* Entries provided:
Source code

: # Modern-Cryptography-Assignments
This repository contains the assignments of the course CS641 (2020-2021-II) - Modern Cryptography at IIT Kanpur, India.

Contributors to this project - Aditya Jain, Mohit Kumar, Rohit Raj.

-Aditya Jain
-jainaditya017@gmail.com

* What is required:
Count the lines of the data that include the string "Modern", and give only that number.

* Completed exercise:
2